I am repeatedly looking at my watch: 20:28 – 16 November 2022, it says. Twenty-eight minutes have passed and the London Palladium is filled to the brim with people waiting for the one and only Bono Vox to take possession of the stage.

Two minutes later, and thirty minutes late, the lights dim and a stripped-back version of U2’s ‘City of Blinding Lights’ starts playing. Dressed in black, like he was at his own funeral, Paul Hewson walked on stage, bowing to the adoring public. The experience was different– no phones were allowed, in fact, they were locked away in portable pouches. “The ADHD must be going mad,” Bono laughed. 

Among the public, characters like Bob Geldof, Noel Gallagher and Brian Eno could be seen nodding away at Bono’s Irish memories, constellated by numerous references to U2’s first manager, Paul McGuinness, who was also there.

It must be a big difference, the one between stadiums and a 2k-capacity venue. But Bono did not mind, “I could get used to this,” he joked. Theatre is not for everyone: one needs stage presence, humour, and generally experience. But, to everyone’s surprise, Mr Hewson has all of the above. With a harp, a cello, and some percussion behind him, U2’s frontman was stripped bare to present his memoir Surrender.

Much like the old days, when he used to turn into his alter egos Mr. MacPhisto and the Fly, Bono transformed himself into something much bigger than himself: his father. Recalling and re-enacting scenes from Surrender, he remembers how he was only a little boy when his mother Iris died. Instead of crying about her, his father Brendan “did something so much worse: he stopped talking about her”.

Two chairs, one scene. At the local Dublin pub, a needy son and a superficial Da having a conversation. “Anything strange or startling?”, this was how their conversation always started, as Bono recalls. The whole night was both of those. You can take the stage away from a man, but you can’t take the man away from the stage. Or something like that. Boasting a voice that seems to have rejuvenated by at least 30 years, Bono Vox tells a story not only through words but also through music.  A slow and reverberated ‘With or Without You’ plays, followed by Bono expressing his gratitude for his wife Ali Stewart who “saved me from myself”, as he describes. 

Moving moments alternate with lighthearted ones, following the narrative rollercoaster of his autobiography. “Larry! Can you feel it?” Bono screams into the microphone. “Larry! Can you hear it?”, he dramatically wails while putting a leg up on an empty chair. The intro of ‘I Will Follow’ starts playing, and the public starts clapping. However, with a swift hand movement, the frontman who once loved reassurance, signals everyone to quieten down. It was not clear whether that was just Bono or Bono acting like his father who never endorsed his son’s eccentric lifestyle. Either way, Hewson took a step back to reach “another level of navel-gazing”, as he put it.

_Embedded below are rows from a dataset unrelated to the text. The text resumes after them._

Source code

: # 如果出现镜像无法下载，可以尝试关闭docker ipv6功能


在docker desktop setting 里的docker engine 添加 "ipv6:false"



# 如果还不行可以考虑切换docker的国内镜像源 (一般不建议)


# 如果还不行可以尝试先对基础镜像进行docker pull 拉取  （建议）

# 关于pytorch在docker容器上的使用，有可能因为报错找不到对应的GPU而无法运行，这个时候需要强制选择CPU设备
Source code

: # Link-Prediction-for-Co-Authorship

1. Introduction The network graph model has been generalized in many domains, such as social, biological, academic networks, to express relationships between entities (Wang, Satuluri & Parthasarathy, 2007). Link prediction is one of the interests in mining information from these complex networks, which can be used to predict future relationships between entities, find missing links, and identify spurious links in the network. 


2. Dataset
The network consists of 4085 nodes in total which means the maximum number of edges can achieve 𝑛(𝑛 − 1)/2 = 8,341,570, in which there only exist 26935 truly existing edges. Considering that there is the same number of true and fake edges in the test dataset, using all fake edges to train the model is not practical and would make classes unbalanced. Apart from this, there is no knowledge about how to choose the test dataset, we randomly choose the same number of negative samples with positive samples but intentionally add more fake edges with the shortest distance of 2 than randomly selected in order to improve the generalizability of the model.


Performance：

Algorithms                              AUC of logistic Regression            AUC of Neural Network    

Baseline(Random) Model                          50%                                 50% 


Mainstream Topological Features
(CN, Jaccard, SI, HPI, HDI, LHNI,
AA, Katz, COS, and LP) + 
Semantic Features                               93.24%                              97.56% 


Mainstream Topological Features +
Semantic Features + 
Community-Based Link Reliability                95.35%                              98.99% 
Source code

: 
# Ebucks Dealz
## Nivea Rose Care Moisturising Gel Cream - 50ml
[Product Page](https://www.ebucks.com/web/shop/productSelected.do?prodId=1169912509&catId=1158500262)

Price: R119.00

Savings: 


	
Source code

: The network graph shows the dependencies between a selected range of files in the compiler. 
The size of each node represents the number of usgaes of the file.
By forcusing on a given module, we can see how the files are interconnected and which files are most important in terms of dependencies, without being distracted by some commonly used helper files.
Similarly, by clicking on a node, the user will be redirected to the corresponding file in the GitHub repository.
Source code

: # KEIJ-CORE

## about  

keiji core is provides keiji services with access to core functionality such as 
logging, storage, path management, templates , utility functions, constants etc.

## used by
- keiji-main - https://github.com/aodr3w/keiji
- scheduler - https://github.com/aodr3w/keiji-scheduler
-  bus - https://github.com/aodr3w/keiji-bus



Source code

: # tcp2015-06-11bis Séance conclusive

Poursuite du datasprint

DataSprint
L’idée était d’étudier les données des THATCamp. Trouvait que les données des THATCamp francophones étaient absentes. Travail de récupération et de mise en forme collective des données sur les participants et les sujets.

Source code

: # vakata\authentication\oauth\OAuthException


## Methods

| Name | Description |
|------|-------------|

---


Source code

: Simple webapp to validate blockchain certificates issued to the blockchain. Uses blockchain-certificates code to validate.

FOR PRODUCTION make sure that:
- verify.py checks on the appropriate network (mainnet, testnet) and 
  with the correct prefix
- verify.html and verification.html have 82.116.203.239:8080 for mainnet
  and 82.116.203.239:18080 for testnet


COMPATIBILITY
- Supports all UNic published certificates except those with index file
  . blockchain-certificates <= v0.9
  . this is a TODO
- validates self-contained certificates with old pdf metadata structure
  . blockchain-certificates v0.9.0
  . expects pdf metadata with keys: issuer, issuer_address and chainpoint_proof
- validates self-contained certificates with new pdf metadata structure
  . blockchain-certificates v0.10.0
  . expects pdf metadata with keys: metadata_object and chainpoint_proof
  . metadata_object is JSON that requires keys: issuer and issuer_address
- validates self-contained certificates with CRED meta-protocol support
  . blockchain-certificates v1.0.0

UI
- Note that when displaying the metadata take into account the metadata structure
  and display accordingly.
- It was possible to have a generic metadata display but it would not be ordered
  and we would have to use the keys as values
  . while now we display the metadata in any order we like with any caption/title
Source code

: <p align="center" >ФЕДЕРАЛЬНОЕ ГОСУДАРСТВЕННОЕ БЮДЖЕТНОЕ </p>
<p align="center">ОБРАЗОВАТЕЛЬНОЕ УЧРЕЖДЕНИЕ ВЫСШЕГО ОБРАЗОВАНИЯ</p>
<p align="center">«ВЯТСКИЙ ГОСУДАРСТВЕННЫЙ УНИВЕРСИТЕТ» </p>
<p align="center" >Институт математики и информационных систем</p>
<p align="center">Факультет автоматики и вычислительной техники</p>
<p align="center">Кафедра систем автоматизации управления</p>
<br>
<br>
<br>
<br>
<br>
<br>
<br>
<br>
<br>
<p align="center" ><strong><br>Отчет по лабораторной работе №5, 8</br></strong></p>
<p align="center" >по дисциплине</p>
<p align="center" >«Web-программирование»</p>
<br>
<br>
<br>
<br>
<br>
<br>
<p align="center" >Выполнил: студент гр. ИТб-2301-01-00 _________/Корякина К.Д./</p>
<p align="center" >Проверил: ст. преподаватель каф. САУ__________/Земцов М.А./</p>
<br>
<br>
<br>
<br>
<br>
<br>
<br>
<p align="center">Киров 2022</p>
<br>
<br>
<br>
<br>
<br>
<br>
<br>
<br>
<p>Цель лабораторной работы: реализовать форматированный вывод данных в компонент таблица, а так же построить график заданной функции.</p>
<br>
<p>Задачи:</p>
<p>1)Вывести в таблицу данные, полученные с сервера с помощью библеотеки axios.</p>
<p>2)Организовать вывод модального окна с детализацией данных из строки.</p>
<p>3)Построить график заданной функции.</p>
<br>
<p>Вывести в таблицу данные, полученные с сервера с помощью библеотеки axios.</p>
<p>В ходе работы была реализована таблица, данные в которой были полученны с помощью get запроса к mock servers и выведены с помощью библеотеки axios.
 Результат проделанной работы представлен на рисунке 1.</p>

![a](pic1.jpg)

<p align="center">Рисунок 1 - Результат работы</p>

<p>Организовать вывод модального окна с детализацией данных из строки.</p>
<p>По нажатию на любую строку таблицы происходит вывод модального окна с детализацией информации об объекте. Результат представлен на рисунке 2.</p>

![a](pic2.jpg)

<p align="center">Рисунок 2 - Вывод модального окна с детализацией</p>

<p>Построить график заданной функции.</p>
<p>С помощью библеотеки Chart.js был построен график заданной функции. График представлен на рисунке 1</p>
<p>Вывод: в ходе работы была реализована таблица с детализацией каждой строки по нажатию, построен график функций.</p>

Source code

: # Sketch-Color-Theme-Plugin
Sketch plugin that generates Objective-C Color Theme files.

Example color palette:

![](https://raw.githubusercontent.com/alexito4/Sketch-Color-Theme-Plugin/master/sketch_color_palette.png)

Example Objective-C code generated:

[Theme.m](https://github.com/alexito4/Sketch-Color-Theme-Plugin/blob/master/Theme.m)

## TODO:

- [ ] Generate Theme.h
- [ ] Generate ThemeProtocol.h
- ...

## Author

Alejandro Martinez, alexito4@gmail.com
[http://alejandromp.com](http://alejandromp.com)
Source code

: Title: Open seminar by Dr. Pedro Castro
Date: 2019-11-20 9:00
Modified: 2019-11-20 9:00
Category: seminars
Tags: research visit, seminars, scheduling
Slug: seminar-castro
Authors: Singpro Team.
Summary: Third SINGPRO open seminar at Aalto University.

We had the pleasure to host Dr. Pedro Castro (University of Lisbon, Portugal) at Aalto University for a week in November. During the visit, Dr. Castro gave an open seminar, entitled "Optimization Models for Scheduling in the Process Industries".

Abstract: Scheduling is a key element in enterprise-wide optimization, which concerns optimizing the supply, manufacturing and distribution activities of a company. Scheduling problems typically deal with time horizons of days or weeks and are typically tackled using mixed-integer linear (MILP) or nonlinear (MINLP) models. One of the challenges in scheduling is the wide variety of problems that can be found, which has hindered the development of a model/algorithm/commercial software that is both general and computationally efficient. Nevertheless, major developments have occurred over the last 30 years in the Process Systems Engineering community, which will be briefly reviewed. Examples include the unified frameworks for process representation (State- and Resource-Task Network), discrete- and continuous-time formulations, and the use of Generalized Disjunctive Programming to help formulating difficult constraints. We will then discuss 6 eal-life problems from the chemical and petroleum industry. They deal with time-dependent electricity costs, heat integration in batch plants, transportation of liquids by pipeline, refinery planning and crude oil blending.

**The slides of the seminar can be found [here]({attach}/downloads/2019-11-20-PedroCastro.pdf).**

Throughout the evening, his love for the people around him was palpable, and it must have taken a lot of courage to be so vulnerable in front of so many people. 

The only time that the real Bono came out was during ‘Sunday Bloody Sunday’, when he allowed the public to sing along during one of the chorus breaks. “We are tired of it”, someone screamed from the upper seats, and Bono just nodded and shook his head. This started a conversation, an open conversation, about activism, and doing what is important. From Sarajevo with tenor Luciano Pavarotti to initiatives like One and Red, Bono’s charity portfolio is full. “Charity?” he asked while impersonating his disapproving Da, “I thought you wanted justice, not charity.”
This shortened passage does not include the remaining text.